___ SUPPLIED MATERIAL
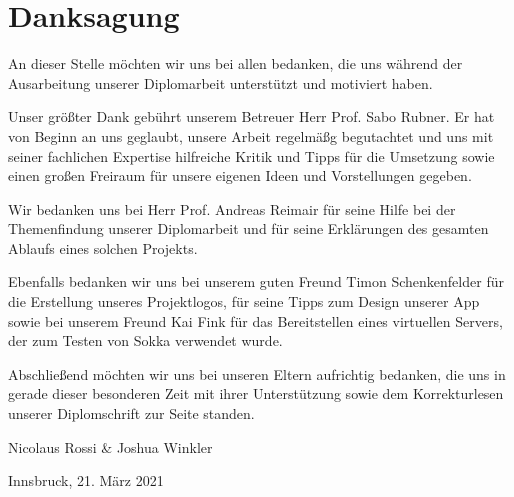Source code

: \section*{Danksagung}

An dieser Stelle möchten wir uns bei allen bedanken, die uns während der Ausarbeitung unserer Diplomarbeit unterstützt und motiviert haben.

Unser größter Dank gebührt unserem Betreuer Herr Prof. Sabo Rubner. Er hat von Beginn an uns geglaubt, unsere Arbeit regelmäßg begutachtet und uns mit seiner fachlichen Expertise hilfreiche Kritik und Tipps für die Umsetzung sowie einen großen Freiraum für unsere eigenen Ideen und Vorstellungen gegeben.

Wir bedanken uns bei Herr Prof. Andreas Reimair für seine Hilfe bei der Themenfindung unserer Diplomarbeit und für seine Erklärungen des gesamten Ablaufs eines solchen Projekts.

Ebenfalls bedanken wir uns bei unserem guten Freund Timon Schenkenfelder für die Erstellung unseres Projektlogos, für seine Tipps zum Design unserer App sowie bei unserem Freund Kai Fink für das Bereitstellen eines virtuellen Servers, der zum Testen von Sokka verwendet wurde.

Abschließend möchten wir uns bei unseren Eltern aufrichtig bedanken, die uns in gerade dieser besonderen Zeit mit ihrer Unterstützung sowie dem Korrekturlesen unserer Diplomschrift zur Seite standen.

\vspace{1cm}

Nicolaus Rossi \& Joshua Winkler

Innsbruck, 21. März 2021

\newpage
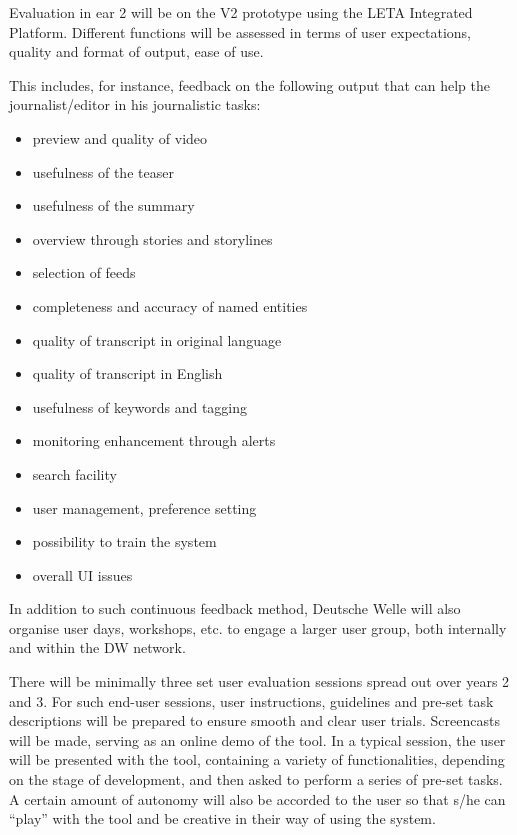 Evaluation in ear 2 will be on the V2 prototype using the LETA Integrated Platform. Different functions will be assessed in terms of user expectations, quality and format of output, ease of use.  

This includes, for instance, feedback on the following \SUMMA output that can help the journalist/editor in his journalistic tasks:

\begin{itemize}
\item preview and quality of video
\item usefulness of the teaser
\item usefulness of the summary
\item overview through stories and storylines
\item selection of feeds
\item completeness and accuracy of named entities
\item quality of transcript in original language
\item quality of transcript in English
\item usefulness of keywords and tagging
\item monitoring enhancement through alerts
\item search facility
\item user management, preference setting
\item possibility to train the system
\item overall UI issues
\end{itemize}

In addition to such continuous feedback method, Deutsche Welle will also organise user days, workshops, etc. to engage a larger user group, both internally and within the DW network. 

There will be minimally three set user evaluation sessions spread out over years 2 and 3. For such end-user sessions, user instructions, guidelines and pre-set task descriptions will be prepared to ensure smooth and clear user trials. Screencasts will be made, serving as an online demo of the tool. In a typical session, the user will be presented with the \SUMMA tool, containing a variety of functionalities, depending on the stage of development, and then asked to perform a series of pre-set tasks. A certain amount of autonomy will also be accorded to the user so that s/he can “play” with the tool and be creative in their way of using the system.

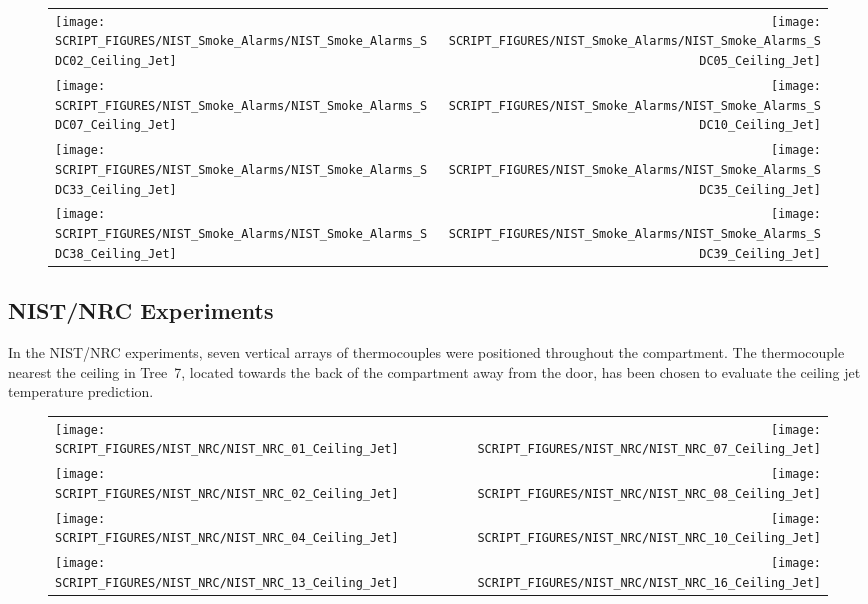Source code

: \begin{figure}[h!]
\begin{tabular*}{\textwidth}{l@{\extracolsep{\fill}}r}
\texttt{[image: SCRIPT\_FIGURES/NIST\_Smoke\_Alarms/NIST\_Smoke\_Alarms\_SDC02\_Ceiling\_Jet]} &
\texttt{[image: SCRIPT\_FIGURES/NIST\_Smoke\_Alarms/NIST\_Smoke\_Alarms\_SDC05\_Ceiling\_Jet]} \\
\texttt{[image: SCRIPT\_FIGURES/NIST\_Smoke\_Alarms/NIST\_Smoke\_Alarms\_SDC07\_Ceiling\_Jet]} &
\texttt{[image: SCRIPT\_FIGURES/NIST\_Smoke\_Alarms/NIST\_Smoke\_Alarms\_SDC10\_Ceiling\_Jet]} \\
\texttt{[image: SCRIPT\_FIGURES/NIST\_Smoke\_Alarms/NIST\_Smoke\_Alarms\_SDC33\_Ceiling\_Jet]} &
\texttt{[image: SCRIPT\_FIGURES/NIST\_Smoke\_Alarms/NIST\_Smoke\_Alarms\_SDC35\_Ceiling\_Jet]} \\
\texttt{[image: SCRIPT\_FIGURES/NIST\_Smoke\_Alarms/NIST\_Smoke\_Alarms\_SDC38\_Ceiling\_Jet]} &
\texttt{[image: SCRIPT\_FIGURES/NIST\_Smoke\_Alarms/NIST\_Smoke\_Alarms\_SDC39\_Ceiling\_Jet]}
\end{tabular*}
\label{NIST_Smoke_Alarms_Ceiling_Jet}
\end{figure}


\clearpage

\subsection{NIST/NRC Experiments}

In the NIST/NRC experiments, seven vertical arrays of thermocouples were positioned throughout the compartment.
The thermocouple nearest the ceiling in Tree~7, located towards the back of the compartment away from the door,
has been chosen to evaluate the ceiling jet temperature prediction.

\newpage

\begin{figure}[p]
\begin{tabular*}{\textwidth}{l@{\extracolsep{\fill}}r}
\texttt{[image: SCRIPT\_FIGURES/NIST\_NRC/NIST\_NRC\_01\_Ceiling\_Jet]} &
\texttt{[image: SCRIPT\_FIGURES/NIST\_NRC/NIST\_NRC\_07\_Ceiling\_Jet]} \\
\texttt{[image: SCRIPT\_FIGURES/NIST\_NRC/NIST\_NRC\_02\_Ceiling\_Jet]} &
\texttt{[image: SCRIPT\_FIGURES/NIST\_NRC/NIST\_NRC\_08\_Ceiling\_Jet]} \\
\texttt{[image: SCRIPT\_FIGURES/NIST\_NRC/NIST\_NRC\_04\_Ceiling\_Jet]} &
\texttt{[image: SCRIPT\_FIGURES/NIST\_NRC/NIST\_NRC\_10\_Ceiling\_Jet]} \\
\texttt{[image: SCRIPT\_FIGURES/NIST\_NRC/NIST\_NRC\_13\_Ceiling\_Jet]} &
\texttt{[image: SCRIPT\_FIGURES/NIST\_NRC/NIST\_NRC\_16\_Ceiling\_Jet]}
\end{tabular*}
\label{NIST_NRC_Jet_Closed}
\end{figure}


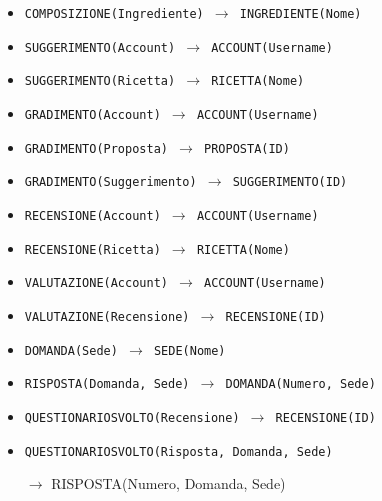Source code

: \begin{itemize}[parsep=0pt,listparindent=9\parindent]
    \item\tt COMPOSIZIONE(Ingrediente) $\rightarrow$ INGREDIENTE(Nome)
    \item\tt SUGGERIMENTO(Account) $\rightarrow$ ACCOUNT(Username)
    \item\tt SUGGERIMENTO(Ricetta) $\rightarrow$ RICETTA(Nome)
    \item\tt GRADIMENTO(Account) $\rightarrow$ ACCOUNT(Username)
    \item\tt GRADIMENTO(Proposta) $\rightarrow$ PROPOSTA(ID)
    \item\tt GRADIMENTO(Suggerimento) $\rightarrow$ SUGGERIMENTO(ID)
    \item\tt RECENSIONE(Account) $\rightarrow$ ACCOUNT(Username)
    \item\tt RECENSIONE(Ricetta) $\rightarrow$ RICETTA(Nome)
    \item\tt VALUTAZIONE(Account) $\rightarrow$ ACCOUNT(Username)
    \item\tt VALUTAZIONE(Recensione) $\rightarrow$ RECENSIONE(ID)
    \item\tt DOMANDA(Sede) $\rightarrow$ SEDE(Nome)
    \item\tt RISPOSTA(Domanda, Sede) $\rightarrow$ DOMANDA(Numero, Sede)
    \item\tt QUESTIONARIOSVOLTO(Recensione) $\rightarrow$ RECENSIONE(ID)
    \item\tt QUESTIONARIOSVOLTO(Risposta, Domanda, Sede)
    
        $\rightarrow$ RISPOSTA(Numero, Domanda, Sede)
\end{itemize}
______
In the entries above, which lines hold the word "that"? Copy them out.

This includes, for instance, feedback on the following \SUMMA output that can help the journalist/editor in his journalistic tasks:
There will be minimally three set user evaluation sessions spread out over years 2 and 3. For such end-user sessions, user instructions, guidelines and pre-set task descriptions will be prepared to ensure smooth and clear user trials. Screencasts will be made, serving as an online demo of the tool. In a typical session, the user will be presented with the \SUMMA tool, containing a variety of functionalities, depending on the stage of development, and then asked to perform a series of pre-set tasks. A certain amount of autonomy will also be accorded to the user so that s/he can “play” with the tool and be creative in their way of using the system.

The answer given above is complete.